De Grieck has edited a part of Mathieu Grenet's work (Appendix 4), in which the latter describes the conflict arising after the election of Jean Flameng as abbot of St Martin in 1489. Jean's uncle Nicolas Flameng put him forward without consulting the monks. This was problematic as Jean Flameng was neither a monk, nor was he known in the city of Tournai. Through his machinations, Nicolas Flameng had secured the approbation of both the pope and the king of France for the election of his nephew, without the members of St Martin's abbey knowing. When they found out, the monks, backed by the citizens of Tournai, revolted and chose another abbot. The conflict turned violent and it took years before Jean Flameng was finally accepted as abbot of St Martin. This episode demonstrates the way in which the people of Tournai were concerned with and involved in the affairs of St Martin's abbey: they insisted on having an abbot who was known to the city and its inhabitants, but did not manage to overrule the decisions of the pope, the king and the previous abbot.

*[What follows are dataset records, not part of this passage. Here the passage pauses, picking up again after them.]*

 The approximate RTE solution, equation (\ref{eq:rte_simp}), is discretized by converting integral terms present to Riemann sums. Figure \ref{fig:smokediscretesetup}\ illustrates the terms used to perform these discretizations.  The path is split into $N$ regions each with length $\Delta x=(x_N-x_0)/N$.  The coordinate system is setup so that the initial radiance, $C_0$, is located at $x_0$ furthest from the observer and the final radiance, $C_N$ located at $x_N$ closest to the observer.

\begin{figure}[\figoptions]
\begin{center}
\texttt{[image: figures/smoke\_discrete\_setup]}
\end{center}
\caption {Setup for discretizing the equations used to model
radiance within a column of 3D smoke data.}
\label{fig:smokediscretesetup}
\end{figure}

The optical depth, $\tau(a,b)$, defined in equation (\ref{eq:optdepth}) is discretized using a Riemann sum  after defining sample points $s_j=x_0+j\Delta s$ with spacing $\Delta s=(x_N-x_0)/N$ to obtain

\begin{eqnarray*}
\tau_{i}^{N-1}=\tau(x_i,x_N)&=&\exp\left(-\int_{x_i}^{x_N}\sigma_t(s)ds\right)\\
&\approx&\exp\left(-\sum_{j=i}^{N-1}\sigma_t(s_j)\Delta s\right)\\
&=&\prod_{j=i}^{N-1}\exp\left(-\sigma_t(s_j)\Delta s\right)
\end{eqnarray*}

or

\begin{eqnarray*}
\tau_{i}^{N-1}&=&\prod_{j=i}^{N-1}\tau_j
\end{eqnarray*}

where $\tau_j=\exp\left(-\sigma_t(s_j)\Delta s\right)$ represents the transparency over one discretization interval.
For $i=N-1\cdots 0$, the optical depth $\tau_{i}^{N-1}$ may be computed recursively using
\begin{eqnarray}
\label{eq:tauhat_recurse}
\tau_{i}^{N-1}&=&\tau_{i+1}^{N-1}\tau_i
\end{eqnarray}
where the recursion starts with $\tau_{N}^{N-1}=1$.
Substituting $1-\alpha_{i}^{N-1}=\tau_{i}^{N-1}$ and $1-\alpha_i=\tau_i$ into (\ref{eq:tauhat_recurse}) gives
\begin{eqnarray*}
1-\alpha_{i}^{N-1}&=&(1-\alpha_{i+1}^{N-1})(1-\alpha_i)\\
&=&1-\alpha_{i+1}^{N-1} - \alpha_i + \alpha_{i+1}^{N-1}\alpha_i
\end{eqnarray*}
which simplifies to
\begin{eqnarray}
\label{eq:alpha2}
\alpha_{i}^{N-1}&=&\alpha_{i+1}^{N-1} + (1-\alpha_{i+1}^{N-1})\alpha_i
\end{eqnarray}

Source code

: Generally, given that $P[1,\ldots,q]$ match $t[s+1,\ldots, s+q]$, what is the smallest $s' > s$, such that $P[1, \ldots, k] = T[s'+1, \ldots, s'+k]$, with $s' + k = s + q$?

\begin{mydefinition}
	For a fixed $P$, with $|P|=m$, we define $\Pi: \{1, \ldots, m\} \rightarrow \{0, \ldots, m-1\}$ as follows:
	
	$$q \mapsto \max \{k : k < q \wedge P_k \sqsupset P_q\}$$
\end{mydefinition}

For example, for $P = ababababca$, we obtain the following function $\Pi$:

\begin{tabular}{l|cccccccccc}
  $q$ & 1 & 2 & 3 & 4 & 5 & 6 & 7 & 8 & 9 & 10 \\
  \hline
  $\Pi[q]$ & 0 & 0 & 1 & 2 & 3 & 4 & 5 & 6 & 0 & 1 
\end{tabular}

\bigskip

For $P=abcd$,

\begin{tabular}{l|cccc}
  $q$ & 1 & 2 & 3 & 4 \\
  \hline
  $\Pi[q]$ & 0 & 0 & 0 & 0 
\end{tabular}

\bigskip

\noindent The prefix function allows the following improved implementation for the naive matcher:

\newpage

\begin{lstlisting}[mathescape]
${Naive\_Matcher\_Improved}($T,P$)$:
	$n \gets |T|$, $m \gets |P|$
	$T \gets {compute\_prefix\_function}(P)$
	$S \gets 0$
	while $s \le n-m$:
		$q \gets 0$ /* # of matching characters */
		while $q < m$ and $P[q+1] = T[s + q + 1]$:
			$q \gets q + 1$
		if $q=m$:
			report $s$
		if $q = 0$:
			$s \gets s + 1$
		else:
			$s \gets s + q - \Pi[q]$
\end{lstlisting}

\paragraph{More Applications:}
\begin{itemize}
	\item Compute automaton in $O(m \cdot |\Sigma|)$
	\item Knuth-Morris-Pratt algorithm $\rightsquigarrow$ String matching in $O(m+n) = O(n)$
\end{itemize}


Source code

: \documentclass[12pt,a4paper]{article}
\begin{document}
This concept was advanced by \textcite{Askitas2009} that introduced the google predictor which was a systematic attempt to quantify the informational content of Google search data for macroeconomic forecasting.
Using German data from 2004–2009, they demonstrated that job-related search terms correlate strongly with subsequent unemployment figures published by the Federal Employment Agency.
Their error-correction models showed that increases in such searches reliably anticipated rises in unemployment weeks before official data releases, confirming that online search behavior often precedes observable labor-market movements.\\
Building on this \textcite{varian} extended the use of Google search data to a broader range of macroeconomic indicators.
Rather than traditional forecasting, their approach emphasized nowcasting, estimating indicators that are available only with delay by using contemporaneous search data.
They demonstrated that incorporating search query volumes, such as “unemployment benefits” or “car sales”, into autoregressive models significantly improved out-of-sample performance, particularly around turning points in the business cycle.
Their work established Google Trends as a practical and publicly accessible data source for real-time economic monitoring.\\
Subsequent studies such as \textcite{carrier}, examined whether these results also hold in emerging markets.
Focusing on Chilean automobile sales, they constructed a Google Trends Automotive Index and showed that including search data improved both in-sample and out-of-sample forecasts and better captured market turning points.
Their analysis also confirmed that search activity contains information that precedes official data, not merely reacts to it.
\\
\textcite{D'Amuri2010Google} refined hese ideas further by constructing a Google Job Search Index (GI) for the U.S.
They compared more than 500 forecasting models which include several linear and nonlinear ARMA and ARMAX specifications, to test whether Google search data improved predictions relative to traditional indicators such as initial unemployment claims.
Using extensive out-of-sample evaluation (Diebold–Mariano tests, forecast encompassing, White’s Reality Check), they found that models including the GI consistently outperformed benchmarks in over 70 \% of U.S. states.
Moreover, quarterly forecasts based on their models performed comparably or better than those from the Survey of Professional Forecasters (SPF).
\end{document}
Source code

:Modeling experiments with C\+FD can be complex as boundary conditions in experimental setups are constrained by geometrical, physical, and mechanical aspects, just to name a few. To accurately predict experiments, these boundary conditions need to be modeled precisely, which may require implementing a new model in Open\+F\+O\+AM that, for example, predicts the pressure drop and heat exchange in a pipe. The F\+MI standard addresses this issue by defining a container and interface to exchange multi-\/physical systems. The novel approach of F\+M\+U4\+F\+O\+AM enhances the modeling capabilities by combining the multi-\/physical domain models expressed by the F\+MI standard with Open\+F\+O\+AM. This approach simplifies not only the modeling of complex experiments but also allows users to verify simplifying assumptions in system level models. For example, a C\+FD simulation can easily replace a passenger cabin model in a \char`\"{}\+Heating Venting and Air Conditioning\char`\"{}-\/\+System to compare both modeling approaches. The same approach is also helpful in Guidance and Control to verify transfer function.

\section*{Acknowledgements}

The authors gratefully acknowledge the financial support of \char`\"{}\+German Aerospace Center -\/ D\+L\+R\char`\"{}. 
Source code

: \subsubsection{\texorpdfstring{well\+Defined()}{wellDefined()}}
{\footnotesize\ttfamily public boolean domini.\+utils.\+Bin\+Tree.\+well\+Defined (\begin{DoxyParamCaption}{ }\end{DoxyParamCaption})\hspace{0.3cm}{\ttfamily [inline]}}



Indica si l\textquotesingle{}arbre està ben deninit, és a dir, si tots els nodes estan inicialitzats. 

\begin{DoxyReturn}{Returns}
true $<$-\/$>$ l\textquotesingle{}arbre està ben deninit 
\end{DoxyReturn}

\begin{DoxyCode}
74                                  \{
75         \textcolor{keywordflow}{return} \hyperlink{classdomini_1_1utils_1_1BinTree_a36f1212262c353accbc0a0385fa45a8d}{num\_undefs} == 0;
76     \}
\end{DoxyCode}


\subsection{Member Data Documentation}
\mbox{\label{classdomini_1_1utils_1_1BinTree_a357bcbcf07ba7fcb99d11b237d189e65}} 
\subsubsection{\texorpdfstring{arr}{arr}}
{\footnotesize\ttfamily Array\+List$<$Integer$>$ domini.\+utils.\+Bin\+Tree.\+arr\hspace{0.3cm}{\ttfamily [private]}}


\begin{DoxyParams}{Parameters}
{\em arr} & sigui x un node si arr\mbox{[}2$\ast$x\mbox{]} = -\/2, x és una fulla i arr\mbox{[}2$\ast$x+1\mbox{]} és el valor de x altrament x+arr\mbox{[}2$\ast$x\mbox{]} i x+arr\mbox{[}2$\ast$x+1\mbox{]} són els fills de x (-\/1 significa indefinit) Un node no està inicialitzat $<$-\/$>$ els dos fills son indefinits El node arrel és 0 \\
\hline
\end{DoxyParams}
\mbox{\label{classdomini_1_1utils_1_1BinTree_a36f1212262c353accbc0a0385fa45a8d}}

It is striking that neither Li Muisis nor Mathieu Grenet offer any substantial information about the state of the Benedictine order in general. Essential values of monastic life are not mentioned. In this case, one may wonder whether De Grieck's case studies are well chosen, as the title of the book promises an investigation into monastic identity. On the other hand, they seem to demonstrate convincingly that there was hardly such thing as an overarching Benedictine identity in the Southern Netherlands in the period under study. Although various monasteries all abided by the Rule of Benedict, the Benedictine identity is a problematic concept. For the Benedictine foundations central to this study, the abbey of the author and the city in which it was situated were more essential as markers of identity.